The Australian initiative, that participating States and intergovernmental organizations commit to action on the Habitat Agenda, will also expose interested parties to attempts to concretize the objectives of the Conference. This initiative is similar to an Australian initiative at the Fourth World Conference on Women. Australia hopes that all conferences will begin to set immediate, realizable goals and show constituents and each other an immediate outcome. The EU may invite the OECD to take up consideration of the "commitments" proposal at its meeting this year in Berlin.

FINANCE QUESTIONS AND INSTITUTIONAL FOLLOW-UP: Regarded by some as one of the most important themes of the PrepCom, institutional follow-up generated views ranging from the proprietorial perspective of those close to the Secretariat who conceded an "institutional interest" to those who viewed the PrepCom as evidence that the question should be put on hold. Some delegations felt that the question of coordinating the outcome of Habitat II as it affects the future of UNHCS and the Commission on Human Settlements should be dealt with by ECOSOC and the General Assembly because of the "essentially system-wide nature" of the Habitat Agenda. NGOs supported an innovative governance approach focusing on the Administrative Committee on Coordination, which has overseen other inter-agency agendas at the UN. The NGOs also suggested a "quadpartite" system of governance for the Commission on Human Settlements, which would involve the participation of local authorities, NGOs, and the private sector and mirror a system currently used to draw trade unions and business into the running of the International Labor Organization. Some expect that there will be no definitive decision at Habitat II, and ultimately, the significant negotiations and decisions will take place elsewhere.

On the financial provisions for follow-up, some concessions were made (albeit in brackets) to allow new and additional resources in certain contexts and from various sources. The emphasis, however, has been on the mobilizing of local resources through micro-credit initiatives, financial intermediation, and savings mobilization. International cooperation can be an element, however, less than 5% of ODA currently goes to the sector in all forms of assistance. Micro-credit facilitation is viewed as a powerful generator with multiplier effects in income enhancement, the production of building products and the use of local materials.

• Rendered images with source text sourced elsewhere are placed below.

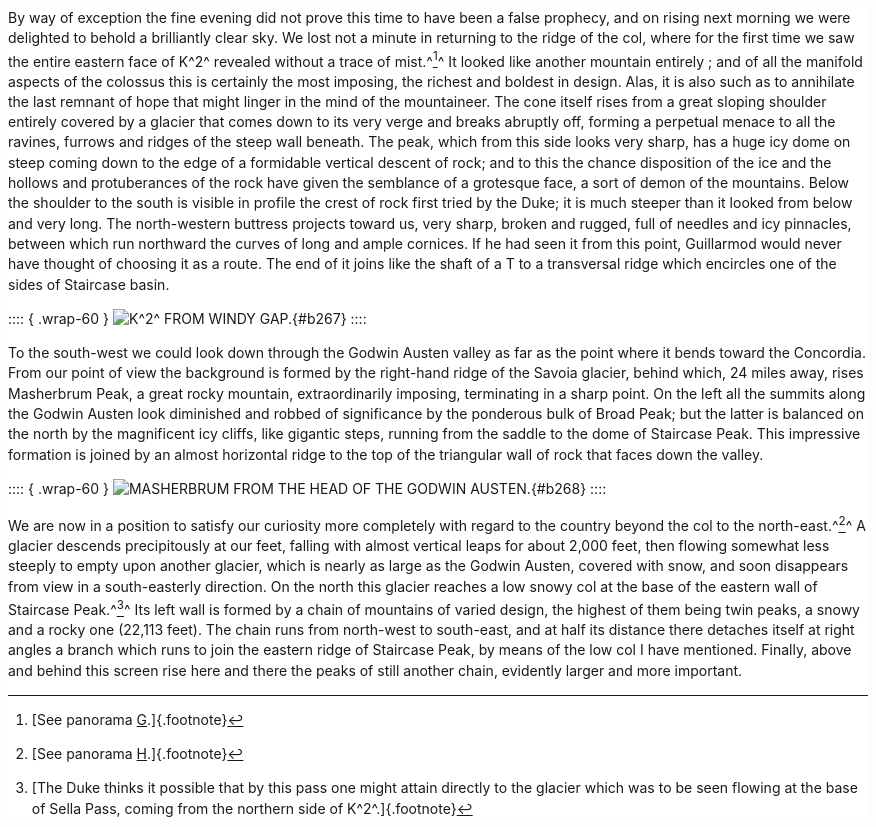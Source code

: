 By way of exception the fine evening did not prove this time to have been a
false prophecy, and on rising next morning we were delighted to behold a
brilliantly clear sky. We lost not a minute in returning to the ridge of the
col, where for the first time we saw the entire eastern face of K^2^ revealed
without a trace of mist.^[^1508]^  It looked like another mountain entirely ; and of all
the manifold aspects of the colossus this is certainly the most imposing, the
richest and boldest in design. Alas, it is also such as to annihilate the last
remnant of hope that might linger in the mind of the mountaineer. The cone
itself rises from a great sloping shoulder entirely covered by a glacier that
comes down to its very verge and breaks abruptly off, forming a perpetual menace
to all the ravines, furrows and ridges of the steep wall beneath. The peak,
which from this side looks very sharp, has a huge icy dome on steep coming down
to the edge of a formidable vertical descent of rock; and to this the chance
disposition of the ice and the hollows and protuberances of the rock have given
the semblance of a grotesque face, a sort of demon of the mountains. Below the
shoulder to the south is visible in profile the crest of rock first tried by the
Duke; it is much steeper than it looked from below and very long. The
north-western buttress projects toward us, very sharp, broken and rugged, full
of needles and icy pinnacles, between which run northward the curves of long and
ample cornices. If he had seen it from this point, Guillarmod would never have
thought of choosing it as a route. The end of it joins like the shaft of a T to
a transversal ridge which encircles one of the sides of Staircase basin.

:::: { .wrap-60 }
![K^2^ FROM WINDY GAP.](Karakoram_267.jpg "K^2^ FROM WINDY GAP."){#b267}
::::

To the south-west we could look down through the Godwin Austen valley as far as
the point where it bends toward the Concordia. From our point of view the
background is formed by the right-hand ridge of the Savoia glacier, behind
which, 24 miles away, rises Masherbrum Peak, a great rocky mountain,
extraordinarily imposing, terminating in a sharp point. On the left all the
summits along the Godwin Austen look diminished and robbed of significance by
the ponderous bulk of Broad Peak; but the latter is balanced on the north by
the magnificent icy cliffs, like gigantic steps, running from the saddle to the
dome of Staircase Peak. This impressive formation is joined by an almost
horizontal ridge to the top of the triangular wall of rock that faces down the
valley.

:::: { .wrap-60 }
![MASHERBRUM FROM THE HEAD OF THE GODWIN AUSTEN.](Karakoram_268.jpg "MASHERBRUM FROM THE HEAD OF THE GODWIN AUSTEN."){#b268}
::::

We are now in a position to satisfy our curiosity more completely with regard to
the country beyond the col to the north-east.^[^1509]^ A glacier descends precipitously
at our feet, falling with almost vertical leaps for about 2,000 feet, then
flowing somewhat less steeply to empty upon another glacier, which is nearly as
large as the Godwin Austen, covered with snow, and soon disappears from view in
a south-easterly direction. On the north this glacier reaches a low snowy col at
the base of the eastern wall of Staircase Peak.^[^1510]^ Its left wall is formed
by a chain of mountains of varied design, the highest of them being twin peaks,
a snowy and a rocky one (22,113 feet). The chain runs from north-west to
south-east, and at half its distance there detaches itself at right angles a
branch which runs to join the eastern ridge of Staircase Peak, by means of the
low col I have mentioned. Finally, above and behind this screen rise here and
there the peaks of still another chain, evidently larger and more important.


[^1501]: [The map is constructed “d’aprés les donnécs existantes et les documents de l' expédition rapportés par O. Eckenstein, G. Knowles and Dr. J. Jacot Guillarmod.”]{.footnote}
[^1503]: [*Zeit. des deutsch. u. oest. Alpenver.,* 35, 1904, p. 88.]{.footnote}
[^1504]: [ T. G. LONGSTAFF, *Glacier Exploration in the Eastern Karakoram. Geog. Jour.* 35, 1910, p. 631. See also a note by Dr. Longstaff in *Alp. Jour.* May, 1911 (vol. 29). p. 488, where he gives reasons for identifying Teram Kangri with the peak photographed by Sella.]{.footnote}
[^1505]: [Comm. Paganini has calculated the altitude of this shoulder from four photogrammetric stations (X, XIII, XV and XVI on the triangulation sketch), and obtained an average of 21,588 feet. According to this the height reached by Wessely and Guillarmod would be about 21,400 feet.]{.footnote}
[^1506]: [See the article by PFANNL, already cited, in *Zeit. des deut. u. oest. Alpenver.*]{.footnote}
[^1507]: [*Windy Gap*: refer [Skyang Kangri](https://en.wikipedia.org/wiki/Skyang_Kangri#Passes)]{.footnote}
[^1508]: [See panorama [G](https://flic.kr/p/2nivUR5).]{.footnote}
[^1509]: [See panorama [H](https://flic.kr/p/2niw7EC).]{.footnote}
[^1510]: [The Duke thinks it possible that by this pass one might attain directly to the glacier which was to be seen flowing at the base of Sella Pass, coming from the northern side of K^2^.]{.footnote}
[^1511]: [In Chapter XIX I have tried to correlate the observations of the Duke on the region east of the Baltoro with those of the only other explorer of these parts, Col. Sir Francis Younghusband.]{.footnote}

CONCLUSIONS AND GAPS: The gap between rhetoric and experience at PrepCom III was only one in a series of gaps that define and inform the Habitat Agenda and process leading to the "City Summit." At the heart of the process is a paradox: in the processes of globalization, some cities are emerging as powerful competitors for economic and political power in their own right, and represent yet another challenge to the ability of nation-states to frame questions and solutions in terms that take national sovereignty for granted. States no longer monopolize or fully control many of the relationships of exchange and production within and across borders. Assumptions may no longer be sustainable that there is a "center stage" (whether the United Nations or a Nation State) or pinnacle of power from which most if not all relationships can be defined and governed by those who continue to view the world through the lens of state sovereignty. A brief, but telling, example of this unstated background to the Habitat Agenda appeared in the anxious intervention of a delegate who raised concerns about the "privatization of diplomacy" when an NGO representative transgressed the boundaries of the UN stage.